Silk and wool protein micro-particle reinforced crystalline polylactic acid bio-composites with improved cell interaction for targeted biomedical applications

Silk fibroin and wool keratin are easily available biocompatible structural protein fibers with cell adhesion properties. Bottom-up approaches to convert silk and wool fibers to biomaterials of different forms require harsh chemicals and result in materials with poor mechanical properties. In this work, microparticles were prepared from wool and three types of silk fibers by a top-down approach, which is scalable and requires less processing as compared to other bottom up approaches.
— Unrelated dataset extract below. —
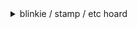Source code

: <details> 
  <summary>blinkie / stamp / etc hoard</summary>
  <img width="99" height="56" alt="tumblr_pwf2wrx5vI1xbgu08o3_100" src="https://github.com/user-attachments/assets/e1087fd3-fb1a-4262-af79-b944a7738335" /><img width="101" height="57" alt="image" src="https://github.com/user-attachments/assets/eff8d573-8fcc-4b07-84fc-61a5ba6f0c80" /><img width="101" height="57" alt="image" src="https://github.com/user-attachments/assets/a75e2213-1e8f-4660-a1da-f52148785be3" /><img width="99" height="56" alt="image" src="https://github.com/user-attachments/assets/07523a31-4566-409d-b30a-88d9921faf3f" /><img width="99" height="56" alt="image" src="https://github.com/user-attachments/assets/239d7b33-0be1-4bbd-971f-9d691c9ba69f" /><img width="99" height="56" alt="image" src="https://github.com/user-attachments/assets/4d3cd6bf-bd1e-4175-849e-6727fb910356" /><img width="99" height="56" alt="image" src="https://github.com/user-attachments/assets/ab51866c-461d-4b81-a0fb-38fcb06c0452" /><img width="99" height="56" alt="image" src="https://github.com/user-attachments/assets/49aee1e6-010a-4e6f-91fa-ce8c8f156982" /><img width="99" height="56" alt="image" src="https://github.com/user-attachments/assets/e81c462d-13aa-4daa-8d28-a188848833fe" /><img width="99" height="56" alt="image" src="https://github.com/user-attachments/assets/7100300f-2d19-427a-9417-7512ae2f9dd0" /><img width="99" height="56" alt="image" src="https://github.com/user-attachments/assets/c6dd12e8-a882-485d-a0bd-81d389ec85d1" /><img width="100" height="56" alt="image" src="https://github.com/user-attachments/assets/cf7dbc14-9810-40c3-9e71-7a476f8006de" /><img width="99" height="56" alt="image" src="https://github.com/user-attachments/assets/b35de6b3-81cb-4d40-9d65-d86faf6417e5" /><img width="99" height="57" alt="image" src="https://github.com/user-attachments/assets/34b09ad5-03a9-4d8e-94dc-fa8f97ae216d" /><img width="99" height="56" alt="image" src="https://github.com/user-attachments/assets/158608ad-5fb9-4b5f-ad1e-4071126a5e02" /><img width="99" height="57" alt="image" src="https://github.com/user-attachments/assets/e4631ac5-6853-4563-a259-4b856ee2d7e2" /><img width="101" height="57" alt="image" src="https://github.com/user-attachments/assets/f2894a1b-ec78-4b90-8318-29e92358ecff" /><img width="99" height="56" alt="image" src="https://github.com/user-attachments/assets/5ae384e8-ef70-4ef3-8777-b655a1266fa4" /><img width="99" height="56" alt="image" src="https://github.com/user-attachments/assets/378bce78-a05e-4d32-9646-b676b6c84d7d" /><img width="99" height="56" alt="image" src="https://github.com/user-attachments/assets/90e41f82-048f-4a44-9d3f-305a5e6f29dc" /><img width="99" height="56" alt="image" src="https://github.com/user-attachments/assets/10e68ece-db26-4fb5-89cf-31f0463aae0b" /><img width="99" height="56" alt="image" src="https://github.com/user-attachments/assets/d7be843e-1b96-466e-8ff7-9d9a30f3921a" /><img width="99" height="56" alt="image" src="https://github.com/user-attachments/assets/97780640-9e2b-47c3-842f-7f7a7bacf00f" /><img width="99" height="56" alt="image" src="https://github.com/user-attachments/assets/7c3febcf-0329-4094-bf67-4f1d641ef3f8" /><img width="99" height="56" alt="image" src="https://github.com/user-attachments/assets/c0769185-7d76-4d6b-8941-c3d5e80f7937" /><img width="99" height="56" alt="image" src="https://github.com/user-attachments/assets/793c99bd-ef81-493d-b7dc-18f1d07b6d94" /><img width="99" height="56" alt="image" src="https://github.com/user-attachments/assets/76f9c6c3-b457-4fdb-84fc-6d38cbf2c2a0" /><img width="100" height="50" alt="image" src="https://github.com/user-attachments/assets/0d299119-9a45-4b7f-a9fb-d70ff1719bf3" /><img width="100" height="50" alt="image" src="https://github.com/user-attachments/assets/d206f10d-1259-4bf3-a2fd-32c8a3b3f06b" /><img width="97" height="57" alt="image" src="https://github.com/user-attachments/assets/58bdf289-e207-4187-afdc-9716020efa37" /><img width="97" height="57" alt="image" src="https://github.com/user-attachments/assets/b8460096-6255-48c8-bfd2-64b37c3f89a3" /><img width="97" height="57" alt="image" src="https://github.com/user-attachments/assets/679ba261-8636-4407-823d-4dce7d378f98" /><img width="99" height="56" alt="image" src="https://github.com/user-attachments/assets/cc570207-5e09-4383-b4ab-4554d3640270" /><img width="99" height="56" alt="image" src="https://github.com/user-attachments/assets/c6221561-5e1f-471a-8aa2-3ad0ccc9c63e" /><img width="99" height="56" alt="image" src="https://github.com/user-attachments/assets/69def00c-d173-450c-9d81-db36da656376" /><img width="99" height="56" alt="image" src="https://github.com/user-attachments/assets/0435d91c-3868-437b-97a5-061667286243" /><img width="99" height="56" alt="image" src="https://github.com/user-attachments/assets/8c7096cb-0fad-4a00-9f25-6f3ae2a7fea9" /><img width="97" height="57" alt="image" src="https://github.com/user-attachments/assets/85f77328-7eb9-4f04-abf0-b20aa34e460e" /><img width="99" height="56" alt="image" src="https://github.com/user-attachments/assets/4ab1e480-ac7b-4a7d-b4c1-e37c8d67b119" /><img width="99" height="56" alt="image" src="https://github.com/user-attachments/assets/adc88af0-5f65-4110-a620-4133aec55607" /><img width="100" height="50" alt="image" src="https://github.com/user-attachments/assets/05c5fbe9-33d2-41e0-9e09-23b3c397a9f9" /><img width="99" height="56" alt="image" src="https://github.com/user-attachments/assets/03433092-7a7a-47f0-b528-2746b2dada83" /><img width="99" height="55" alt="image" src="https://github.com/user-attachments/assets/81b95e02-72eb-4714-8e7d-45c391b4daf2" /><img width="99" height="56" alt="image" src="https://github.com/user-attachments/assets/9ce15372-5205-4150-99c7-1a109b993395" /><img width="99" height="56" alt="image" src="https://github.com/user-attachments/assets/6f7fef9d-82c5-4518-a746-9d42564b34f7" /><img width="98" height="56" alt="image" src="https://github.com/user-attachments/assets/e30a4fca-8a1b-4869-973e-2a22d0c66c6a" /><img width="99" height="56" alt="image" src="https://github.com/user-attachments/assets/de6d15ca-2e79-46ad-99cf-81e9a8e6d84e" /><img width="97" height="57" alt="image" src="https://github.com/user-attachments/assets/162b12d3-f895-4670-b81a-9801c1f316c4" /><img width="97" height="57" alt="image" src="https://github.com/user-attachments/assets/44dbd0e8-f901-440e-950a-6614abb50060" /><img width="97" height="57" alt="image" src="https://github.com/user-attachments/assets/52c266e6-8ee9-463f-b2df-f66b9decaf2b" /><img width="97" height="57" alt="image" src="https://github.com/user-attachments/assets/e0940fb0-832b-4b42-adcf-b42d6f05f7a2" /><img width="97" height="57" alt="image" src="https://github.com/user-attachments/assets/3739da7e-8f3d-418b-a4e4-7cceae48c267" /><img width="99" height="56" alt="image" src="https://github.com/user-attachments/assets/bc1d17a3-3cdb-4f3e-9bfd-547244a2d772" />
<img width="99" height="56" alt="image" src="https://github.com/user-attachments/assets/d43177ac-e7ab-42ac-a7c1-c82bf44f862c" /><img width="99" height="56" alt="image" src="https://github.com/user-attachments/assets/ba05c136-06de-4d7f-b51a-d5038548f527" /><img width="99" height="56" alt="image" src="https://github.com/user-attachments/assets/69f51694-be3e-4824-b61c-af201e23311f" /><img width="99" height="56" alt="image" src="https://github.com/user-attachments/assets/b7c990fc-d025-4420-bf7b-bdb6915041ed" /><img width="99" height="56" alt="image" src="https://github.com/user-attachments/assets/9092532a-f03f-4513-a8be-3147f29ac06b" /><img width="99" height="57" alt="image" src="https://github.com/user-attachments/assets/9deb7ae6-6225-4f3e-952b-24783adf7d89" /><img width="99" height="56" alt="image" src="https://github.com/user-attachments/assets/7872267b-dd4a-449a-8c96-0d2fb55e5e98" /><img width="99" height="56" alt="image" src="https://github.com/user-attachments/assets/175d2322-532b-4b08-83a2-22737ba8e645" /><img width="99" height="55" alt="image" src="https://github.com/user-attachments/assets/48ad2f10-8c2a-4a25-afd6-4695922361a9" /><img width="99" height="56" alt="image" src="https://github.com/user-attachments/assets/43f80932-1555-4f50-bb65-3899c3fe63c1" /><img width="99" height="56" alt="image" src="https://github.com/user-attachments/assets/e958b995-ccb3-44eb-b872-f50b6da121f6" /><img width="99" height="56" alt="image" src="https://github.com/user-attachments/assets/30f6b503-b862-4919-b5de-36245b397830" /><img width="99" height="56" alt="image" src="https://github.com/user-attachments/assets/55190da1-a752-47ad-ae30-7aeeca2fe6c5" /><img width="99" height="56" alt="image" src="https://github.com/user-attachments/assets/ca1d7482-239e-4427-8f46-bae45ee38d73" /><img width="99" height="56" alt="image" src="https://github.com/user-attachments/assets/7bfbd84d-4eb2-4c41-9602-3fb39e327052" /><img width="99" height="56" alt="image" src="https://github.com/user-attachments/assets/f33fd994-8ad0-44d9-8561-7a91c69ba846" /><img width="99" height="56" alt="image" src="https://github.com/user-attachments/assets/4523fb98-5a34-4b94-8e91-75f1a088579f" /><img width="99" height="56" alt="image" src="https://github.com/user-attachments/assets/9fded36e-e4c8-457a-9dfe-cc6fc92888aa" /><img width="99" height="56" alt="image" src="https://github.com/user-attachments/assets/9baa319c-7396-42b9-9922-f9feee602151" /><img width="99" height="56" alt="image" src="https://github.com/user-attachments/assets/6c70814f-4b31-4589-9cfb-ffec2a1fbec7" /><img width="99" height="56" alt="image" src="https://github.com/user-attachments/assets/0247ef5a-5a5c-45b4-a88a-39e43bb68896" /><img width="99" height="56" alt="image" src="https://github.com/user-attachments/assets/b424a992-cee6-4571-b7e5-cf287ae030ae" /><img width="99" height="56" alt="image" src="https://github.com/user-attachments/assets/84ac710f-ccdb-4fa1-811a-94f022982cfb" /><img width="99" height="63" alt="image" src="https://github.com/user-attachments/assets/26c4c162-331b-445b-83ea-886a14c512d3" /><img width="99" height="56" alt="image" src="https://github.com/user-attachments/assets/f1ea89b4-db72-4683-856e-39c30d21af65" /><img width="99" height="56" alt="image" src="https://github.com/user-attachments/assets/d9429519-2ec4-4ded-9d30-3be651a6bd56" /><img width="99" height="56" alt="image" src="https://github.com/user-attachments/assets/28c8c994-9b92-4190-b0aa-f6e538d2a117" /><img width="99" height="56" alt="image" src="https://github.com/user-attachments/assets/f823fc92-267f-45b1-a253-969b60bfd77d" /><img width="99" height="57" alt="image" src="https://github.com/user-attachments/assets/1b3effa9-cd74-4e54-afa7-41ddf258ae1b" /><img width="99" height="56" alt="image" src="https://github.com/user-attachments/assets/e8fd795d-e056-492f-9cab-f54f33040798" /><img width="99" height="56" alt="image" src="https://github.com/user-attachments/assets/815a7c4d-5d6c-4c23-b305-aa832d439ee9" /><img width="99" height="56" alt="image" src="https://github.com/user-attachments/assets/4ffb2c0e-1232-4416-8a2e-a5b5183c4ac3" /><img width="99" height="56" alt="image" src="https://github.com/user-attachments/assets/28068c83-9be5-44ad-a558-59238e9d27c2" /><img width="99" height="56" alt="image" src="https://github.com/user-attachments/assets/52672293-ffb1-4853-9ddf-fedfef1ff5b3" /><img width="99" height="55" alt="image" src="https://github.com/user-attachments/assets/ec0a2716-5a3f-4fa8-a053-1b7dd8414a1d" /><img width="99" height="56" alt="image" src="https://github.com/user-attachments/assets/560754e3-abf9-4573-9231-d520abf11687" /><img width="97" height="57" alt="image" src="https://github.com/user-attachments/assets/07c00979-d253-450c-b777-e4e599093b36" /><img width="99" height="55" alt="image" src="https://github.com/user-attachments/assets/880f2d22-240f-479b-99e6-1f4d31e12bda" /><img width="99" height="56" alt="image" src="https://github.com/user-attachments/assets/7a32f29b-88fb-47d7-b31b-ce01bdb8b930" /><img width="99" height="56" alt="image" src="https://github.com/user-attachments/assets/b51b4bf2-fdd8-4982-8a4b-54a98db3e142" /><img width="99" height="56" alt="image" src="https://github.com/user-attachments/assets/6befc8da-c5f2-43f6-b2d3-27b0cd74e6c6" /><img width="99" height="55" alt="image" src="https://github.com/user-attachments/assets/bcbc20ee-e7c6-49f0-95f9-54b101f63106" /><img width="99" height="56" alt="image" src="https://github.com/user-attachments/assets/6587aa30-81a5-4cd9-aab3-d2222465c002" /><img alt="image" src="https://64.media.tumblr.com/a2a7bebcb00171873483457743b40037/79d8b316934d24c3-e7/s100x200/fad681e9e223de88b796831758a1c28e3596b789.pnj" /><img alt="image" src="https://64.media.tumblr.com/9ebeea7c0e208b959d15c6b324ed88f4/79d8b316934d24c3-68/s100x200/f05976f68142649baa15ab3689c08c32f5756c37.gifv" /><img alt="image" src="https://64.media.tumblr.com/8e9e74c2ccf96979d2cc3ba358633c0b/79d8b316934d24c3-58/s100x200/3176049c41978a4557feecf93b2c66e6d3a9f8df.gifv" /><img alt="image" src="https://64.media.tumblr.com/3fdc2ac90ba1de2df675344a81919b1b/6173a3cfef3c902a-09/s100x200/5744c96f25c048b351bc01aea24244223440df17.gifv" />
The fabricated microparticles (5 wt %) were added during melt extrusion of poly(lactic acid) [PLA] to create hybrid biocomposites. Thermal stability of these protein particles in retaining the native structure present in fibers, particularly in silk varieties containing poly-alanine [poly(Ala)] domains, allowed their inclusion in melt-based processing without thermal degradation. The influence of protein microparticles of different amino acid compositions of silk and wool on molecular weight, crystal growth, microstructure, and mechanical, thermal, hydrophilic, and cell compatibility of PLA was investigated. Crystal density of PLA was increased up to 4.5 times and % crystallinity was increased up to 2 times on the addition of the particle fillers. Silk-containing amino acid repeats of poly(Ala) domains were found to be more effective fillers and had good interfacial adhesion with PLA, while the interaction between PLA and wool was poor. Silk fillers produced more hydrophilic biocomposites and supported higher activity of UMR 106 cells in comparison to neat PLA. PLA is gaining increasing attention from the research community and the biomedical industries as a potential alternate to metal implants in bone fixation devices. The study demonstrates that silk particles, particularly those with a poly(Ala) sequence, amplify the acceptability of PLA biocomposites as advanced biodegradable composites for targeted biomedical applications such as bone-fixation devices.